The problem >>
Write out each line of the records that has "blindly" in it.

Source data >>

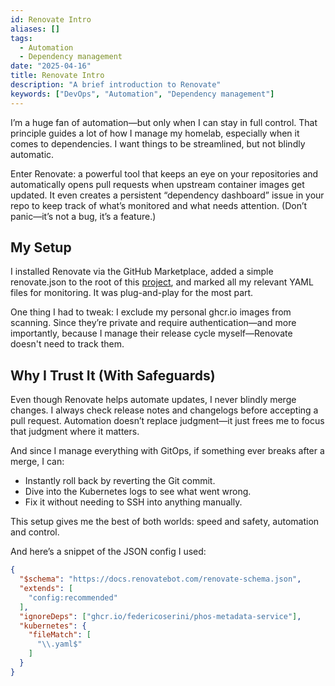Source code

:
 ```yaml
---
id: Renovate Intro
aliases: []
tags:
  - Automation
  - Dependency management
date: "2025-04-16"
title: Renovate Intro
description: "A brief introduction to Renovate"
keywords: ["DevOps", "Automation", "Dependency management"]
---
```


I’m a huge fan of automation—but only when I can stay in full control.
That principle guides a lot of how I manage my homelab, especially when it
comes to dependencies. I want things to be streamlined, but not blindly automatic.

Enter Renovate: a powerful tool that keeps an eye on your repositories
and automatically opens pull requests when upstream container images get updated.
It even creates a persistent “dependency dashboard” issue in your repo
to keep track of what’s monitored and what needs attention.
(Don’t panic—it’s not a bug, it’s a feature.)

## My Setup

I installed Renovate via the GitHub Marketplace, added a simple renovate.json
to the root of this [project](https://github.com/FedericoSerini/homelab), and marked all my relevant YAML files for monitoring.
It was plug-and-play for the most part.

One thing I had to tweak: I exclude my personal ghcr.io images from scanning.
Since they’re private and require authentication—and more importantly,
because I manage their release cycle myself—Renovate doesn't need to track them.

## Why I Trust It (With Safeguards)

Even though Renovate helps automate updates, I never blindly merge changes.
I always check release notes and changelogs before accepting a pull request.
Automation doesn’t replace judgment—it just frees me to focus that judgment
where it matters.

And since I manage everything with GitOps, if something ever breaks after a merge,
I can:

* Instantly roll back by reverting the Git commit.
* Dive into the Kubernetes logs to see what went wrong.
* Fix it without needing to SSH into anything manually.

This setup gives me the best of both worlds: speed and safety, automation and control.

And here’s a snippet of the JSON config I used:

```json
{
  "$schema": "https://docs.renovatebot.com/renovate-schema.json",
  "extends": [
    "config:recommended"
  ],
  "ignoreDeps": ["ghcr.io/federicoserini/phos-metadata-service"],
  "kubernetes": {
    "fileMatch": [
      "\\.yaml$"
    ]
  }
}
```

Output of the exercise >>
comes to dependencies. I want things to be streamlined, but not blindly automatic.
Even though Renovate helps automate updates, I never blindly merge changes.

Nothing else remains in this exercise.